Problem: In the records that follow, find the line with "monastiche, ai fondamenti"; from there, retype every line exactly through the line with "delle sputacchiere utilizzate", which also belongs to the answer.

[Dataset records]
___
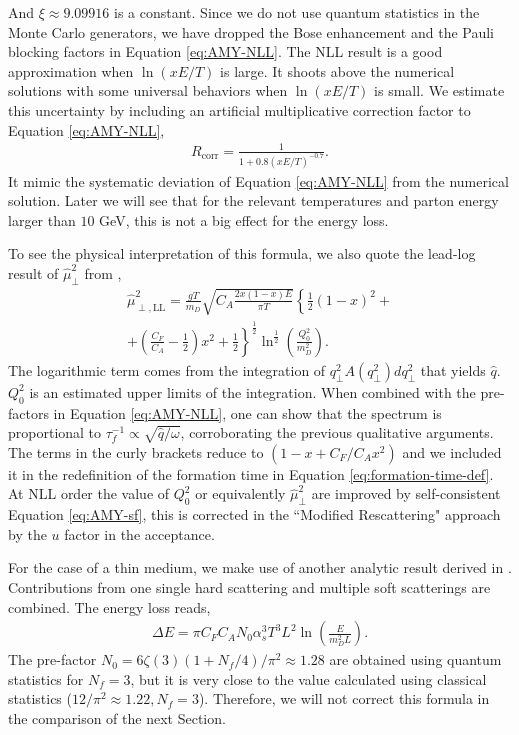 \documentclass[aps, prc, reprint, amsmath, groupedaddress, nofootinbib]{revtex4-1}
\begin{document}
And $\xi\approx9.09916$ is a constant. 
Since we do not use quantum statistics in the Monte Carlo generators, we have dropped the Bose enhancement and the Pauli blocking factors in Equation \ref{eq:AMY-NLL}.
The NLL result is a good approximation when $\ln(xE/T)$ is large. 
It shoots above the numerical solutions with some universal behaviors when $\ln(xE/T)$ is small.
We estimate this uncertainty by including an artificial multiplicative correction factor to Equation \ref{eq:AMY-NLL}, 
\begin{eqnarray}\label{eq:correction}
R_{\textrm{corr}} = \frac{1}{1+0.8\left(xE/T\right)^{-0.7}}.
\end{eqnarray}
It mimic the systematic deviation of Equation \ref{eq:AMY-NLL} from the numerical solution. 
Later we will see that for the relevant temperatures and parton energy larger than $10$ GeV, this is not a big effect for the energy loss.

To see the physical interpretation of this formula, we also quote the lead-log result of $\hat{\mu}_\perp^2$ from \cite{Arnold:2008zu},
\begin{eqnarray}\label{eq:AMY-LL}
\nonumber
\hat{\mu}_{\perp, \textrm{LL}}^2 = \frac{gT}{m_D} \sqrt{C_A\frac{2x(1-x)E}{\pi T}}\left\{
\frac{1}{2}(1-x)^2 + \right.\\
\left. + \left(\frac{C_F}{C_A} - \frac{1}{2}\right)x^2 + \frac{1}{2}\right\}^{\frac{1}{2}}\ln^{\frac{1}{2}}\left(\frac{Q_0^2}{m_D^2}\right).
\end{eqnarray}
The logarithmic term comes from the integration of $q_\perp^2 A(q_\perp^2)dq_\perp^2$ that yields $\hat{q}$.
$Q_0^2$ is an estimated upper limits of the integration.
When combined with the pre-factors in Equation \ref{eq:AMY-NLL}, one can show that the spectrum is proportional to $\tau_f^{-1} \propto \sqrt{\hat{q}/\omega}$, corroborating the previous qualitative arguments.
The terms in the curly brackets reduce to $(1-x+C_F/C_Ax^2)$ and we included it in the redefinition of the formation time in Equation \ref{eq:formation-time-def}.
At NLL order the value of $Q_0^2$ or equivalently $\hat{\mu}_\perp^2$ are improved by self-consistent Equation \ref{eq:AMY-sf}, this is corrected in the ``Modified Rescattering" approach by the $u$ factor in the acceptance.

For the case of a thin medium, we make use of another analytic result derived in \cite{Arnold:2009mr}. 
Contributions from one single hard scattering and multiple soft scatterings are combined.
The energy loss reads,
\begin{eqnarray}\label{eq:dE-thin}
\Delta E = \pi C_F C_A N_0 \alpha_s^3 T^3 L^2 \ln\left(\frac{E}{m_D^2 L}\right).
\end{eqnarray}
The pre-factor $N_0 = 6\zeta(3)(1+N_f/4)/\pi^2 \approx 1.28$ 
are obtained using quantum statistics for $N_f=3$, but it is very close to the value calculated using classical statistics ($12/\pi^2 \approx 1.22, N_f=3$).
Therefore, we will not correct this formula in the comparison of the next Section.
\end{document}
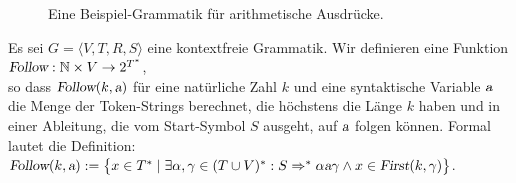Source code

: \begin{figure}[htbp]
  \begin{center}    
  \end{center}
  \caption{Eine Beispiel-Grammatik f\"ur arithmetische Ausdr\"ucke.}
  \label{fig:expr-id.g}
\end{figure}


\begin{Definition}
  Es sei $G = \langle V, T, R, S \rangle$ eine kontextfreie Grammatik. Wir definieren eine Funktion
  \\[0.2cm]
  \hspace*{1.3cm}
  $\textsl{Follow}: \mathbb{N} \times V \rightarrow 2^{T^*}$,
  \\[0.2cm]
  so dass $\textsl{Follow}(k,\textsl{a})$ f\"ur eine nat\"urliche Zahl $k$ und eine syntaktische
  Variable $\textsl{a}$ die Menge der Token-Strings berechnet, die
  h\"ochstens die L\"ange $k$ haben und in einer Ableitung, die vom Start-Symbol $S$ ausgeht,
  auf $\textsl{a}$ folgen k\"onnen.  Formal
  lautet die Definition:
  \\[0.2cm]
  \hspace*{1.3cm}
  $\textsl{Follow}(k, \textsl{a}) := 
  \bigl\{ x \in T^* \mid \exists \alpha, \gamma \in (T\cup V)^*: 
      S \Rightarrow^* \alpha \textsl{a} \gamma \wedge x \in \textsl{First}(k, \gamma) \bigr\}$. \eox
\end{Definition}

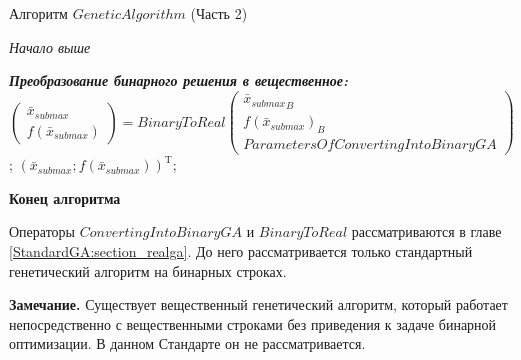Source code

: \begin{algorithm}
\end{algorithm}

\begin{algorithm}
\caption{Алгоритм $ GeneticAlgorithm $ (Часть 2)}
\begin{algorithmic}
\State \textit{Начало выше}

\BeginBlock \textbf{\textit{Преобразование бинарного решения в вещественное:}}
\State $ \left( \begin{array}{c} \bar{x}_{submax} \\ f\left( \bar{x}_{submax}\right)\end{array}\right)=BinaryToReal \left( \begin{array}{c} \bar{x}{{}_{submax}}_B \\ {f\left( \bar{x}_{submax}\right)}_B \\ ParametersOfConvertingIntoBinaryGA \end{array}\right)  $;
\State \Return ${\left( \bar{x}_{submax}; f\left( \bar{x}_{submax}\right) \right)}^ $;
\EndBlock


\State \textbf{Конец алгоритма}
\end{algorithmic}
\end{algorithm}

Операторы $ ConvertingIntoBinaryGA $ и $ BinaryToReal $ рассматриваются в главе \ref{StandardGA:section_realga}. До него рассматривается только стандартный генетический алгоритм на бинарных строках.

\textbf{Замечание.} Существует вещественный генетический алгоритм, который работает непосредственно с вещественными строками без приведения к задаче бинарной оптимизации. В данном Стандарте он не рассматривается.


\clearpage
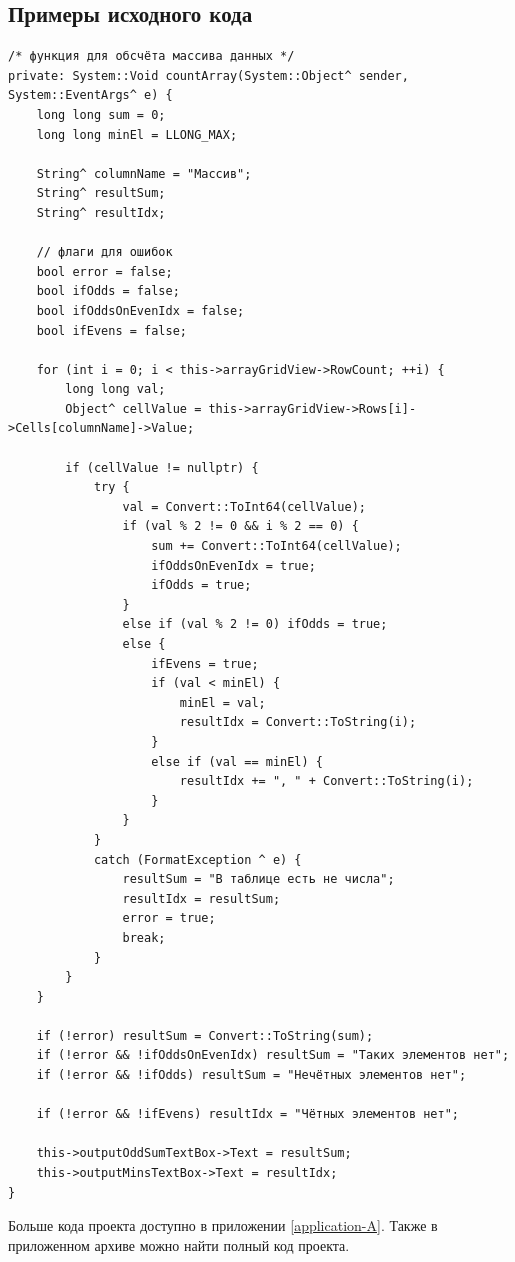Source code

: \subsection{Примеры исходного кода}
\begin{verbatim}
/* функция для обсчёта массива данных */
private: System::Void countArray(System::Object^ sender, System::EventArgs^ e) {
    long long sum = 0;
    long long minEl = LLONG_MAX;
    
    String^ columnName = "Массив";
    String^ resultSum;
    String^ resultIdx;

    // флаги для ошибок
    bool error = false;
    bool ifOdds = false;
    bool ifOddsOnEvenIdx = false;
    bool ifEvens = false;
    
    for (int i = 0; i < this->arrayGridView->RowCount; ++i) {
        long long val;
        Object^ cellValue = this->arrayGridView->Rows[i]->Cells[columnName]->Value;
    
        if (cellValue != nullptr) {
            try {
                val = Convert::ToInt64(cellValue);
                if (val % 2 != 0 && i % 2 == 0) {
                    sum += Convert::ToInt64(cellValue);
                    ifOddsOnEvenIdx = true;
                    ifOdds = true;
                }
                else if (val % 2 != 0) ifOdds = true;
                else {
                    ifEvens = true;
                    if (val < minEl) {
                        minEl = val;
                        resultIdx = Convert::ToString(i);
                    }
                    else if (val == minEl) {
                        resultIdx += ", " + Convert::ToString(i);
                    }
                }
            }
            catch (FormatException ^ e) {
                resultSum = "В таблице есть не числа";
                resultIdx = resultSum;
                error = true;
                break;
            }
        }
    }
    
    if (!error) resultSum = Convert::ToString(sum);
    if (!error && !ifOddsOnEvenIdx) resultSum = "Таких элементов нет";
    if (!error && !ifOdds) resultSum = "Нечётных элементов нет";
    
    if (!error && !ifEvens) resultIdx = "Чётных элементов нет";
    
    this->outputOddSumTextBox->Text = resultSum;
    this->outputMinsTextBox->Text = resultIdx;
}
\end{verbatim}

Больше кода проекта доступно в приложении \ref{application-A}. Также в приложенном архиве можно найти полный код проекта.
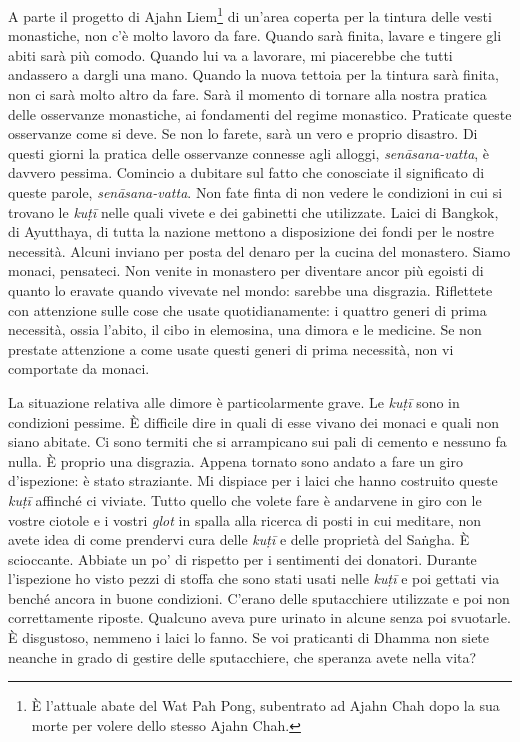 A parte il progetto di Ajahn Liem\footnote{È l'attuale abate del Wat Pah
  Pong, subentrato ad Ajahn Chah dopo la sua morte per volere dello
  stesso Ajahn Chah.} di un'area coperta per la tintura delle vesti
monastiche, non c'è molto lavoro da fare. Quando sarà finita, lavare e
tingere gli abiti sarà più comodo. Quando lui va a lavorare, mi
piacerebbe che tutti andassero a dargli una mano. Quando la nuova
tettoia per la tintura sarà finita, non ci sarà molto altro da fare.
Sarà il momento di tornare alla nostra pratica delle osservanze
monastiche, ai fondamenti del regime monastico. Praticate queste
osservanze come si deve. Se non lo farete, sarà un vero e proprio
disastro. Di questi giorni la pratica delle osservanze connesse agli
alloggi, \emph{senāsana-vatta}, è davvero pessima. Comincio a dubitare
sul fatto che conosciate il significato di queste parole,
\emph{senāsana-vatta}. Non fate finta di non vedere le condizioni in cui
si trovano le \emph{kuṭī} nelle quali vivete e dei gabinetti che
utilizzate. Laici di Bangkok, di Ayutthaya, di tutta la nazione mettono
a disposizione dei fondi per le nostre necessità. Alcuni inviano per
posta del denaro per la cucina del monastero. Siamo monaci, pensateci.
Non venite in monastero per diventare ancor più egoisti di quanto lo
eravate quando vivevate nel mondo: sarebbe una disgrazia. Riflettete con
attenzione sulle cose che usate quotidianamente: i quattro generi di
prima necessità, ossia l'abito, il cibo in elemosina, una dimora e le
medicine. Se non prestate attenzione a come usate questi generi di prima
necessità, non vi comportate da monaci.

La situazione relativa alle dimore è particolarmente grave. Le
\emph{kuṭī} sono in condizioni pessime. È difficile dire in quali di
esse vivano dei monaci e quali non siano abitate. Ci sono termiti che si
arrampicano sui pali di cemento e nessuno fa nulla. È proprio una
disgrazia. Appena tornato sono andato a fare un giro d'ispezione: è
stato straziante. Mi dispiace per i laici che hanno costruito queste
\emph{kuṭī} affinché ci viviate. Tutto quello che volete fare è
andarvene in giro con le vostre ciotole e i vostri \emph{glot} in spalla
alla ricerca di posti in cui meditare, non avete idea di come prendervi
cura delle \emph{kuṭī} e delle proprietà del Saṅgha. È scioccante.
Abbiate un po' di rispetto per i sentimenti dei donatori. Durante
l'ispezione ho visto pezzi di stoffa che sono stati usati nelle
\emph{kuṭī} e poi gettati via benché ancora in buone condizioni. C'erano
delle sputacchiere utilizzate e poi non correttamente riposte. Qualcuno
aveva pure urinato in alcune senza poi svuotarle. È disgustoso, nemmeno
i laici lo fanno. Se voi praticanti di Dhamma non siete neanche in grado
di gestire delle sputacchiere, che speranza avete nella vita?


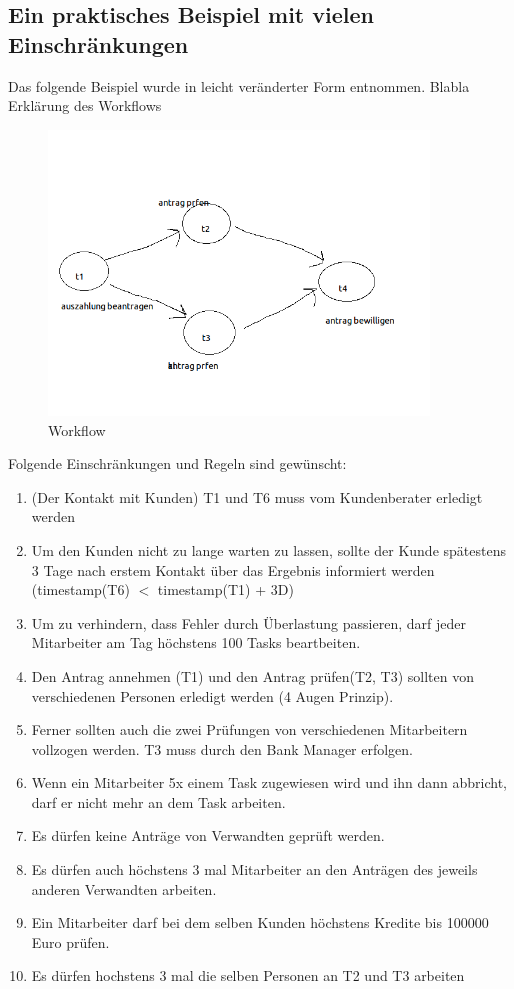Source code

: \subsection{Ein praktisches Beispiel mit vielen Einschränkungen}
Das folgende Beispiel wurde in leicht veränderter Form \cite{wolter_modeling_of_TBAC_in_BPMN} entnommen.
 Blabla Erklärung des Workflows
\begin{figure}[ht]
	\centering
  \includegraphics[width=0.9\textwidth]{Figures/Workflow}
	\caption{Workflow}
	\label{fig:Workflow}
\end{figure}
 Folgende Einschränkungen und Regeln sind gewünscht:\\

\begin{enumerate}
\item (Der Kontakt mit Kunden) T1 und T6 muss vom Kundenberater erledigt werden
\item Um den Kunden nicht zu lange warten zu lassen, sollte der Kunde spätestens 3 Tage nach erstem Kontakt über das Ergebnis informiert werden (timestamp(T6) $<$ timestamp(T1) + 3D)
\item Um zu verhindern, dass Fehler durch Überlastung passieren, darf jeder Mitarbeiter am Tag höchstens 100 Tasks beartbeiten.
\item Den Antrag annehmen (T1) und den Antrag prüfen(T2, T3) sollten von verschiedenen Personen erledigt werden (4 Augen Prinzip).
\item Ferner sollten auch die zwei Prüfungen von verschiedenen Mitarbeitern vollzogen werden. T3 muss durch den Bank Manager erfolgen.
\item Wenn ein Mitarbeiter 5x einem Task zugewiesen wird und ihn dann abbricht, darf er nicht mehr an dem Task arbeiten.
\item Es dürfen keine Anträge von Verwandten geprüft werden.
\item Es dürfen auch höchstens 3 mal Mitarbeiter an den Anträgen des jeweils anderen Verwandten arbeiten.
\item Ein Mitarbeiter darf bei dem selben Kunden höchstens Kredite bis 100000 Euro prüfen.
\item Es dürfen hochstens 3 mal die selben Personen an T2 und T3 arbeiten
\end{enumerate}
___
Problem solution:
monastiche, ai fondamenti del regime monastico. Praticate queste
osservanze come si deve. Se non lo farete, sarà un vero e proprio
disastro. Di questi giorni la pratica delle osservanze connesse agli
alloggi, \emph{senāsana-vatta}, è davvero pessima. Comincio a dubitare
sul fatto che conosciate il significato di queste parole,
\emph{senāsana-vatta}. Non fate finta di non vedere le condizioni in cui
si trovano le \emph{kuṭī} nelle quali vivete e dei gabinetti che
utilizzate. Laici di Bangkok, di Ayutthaya, di tutta la nazione mettono
a disposizione dei fondi per le nostre necessità. Alcuni inviano per
posta del denaro per la cucina del monastero. Siamo monaci, pensateci.
Non venite in monastero per diventare ancor più egoisti di quanto lo
eravate quando vivevate nel mondo: sarebbe una disgrazia. Riflettete con
attenzione sulle cose che usate quotidianamente: i quattro generi di
prima necessità, ossia l'abito, il cibo in elemosina, una dimora e le
medicine. Se non prestate attenzione a come usate questi generi di prima
necessità, non vi comportate da monaci.

La situazione relativa alle dimore è particolarmente grave. Le
\emph{kuṭī} sono in condizioni pessime. È difficile dire in quali di
esse vivano dei monaci e quali non siano abitate. Ci sono termiti che si
arrampicano sui pali di cemento e nessuno fa nulla. È proprio una
disgrazia. Appena tornato sono andato a fare un giro d'ispezione: è
stato straziante. Mi dispiace per i laici che hanno costruito queste
\emph{kuṭī} affinché ci viviate. Tutto quello che volete fare è
andarvene in giro con le vostre ciotole e i vostri \emph{glot} in spalla
alla ricerca di posti in cui meditare, non avete idea di come prendervi
cura delle \emph{kuṭī} e delle proprietà del Saṅgha. È scioccante.
Abbiate un po' di rispetto per i sentimenti dei donatori. Durante
l'ispezione ho visto pezzi di stoffa che sono stati usati nelle
\emph{kuṭī} e poi gettati via benché ancora in buone condizioni. C'erano
delle sputacchiere utilizzate e poi non correttamente riposte. Qualcuno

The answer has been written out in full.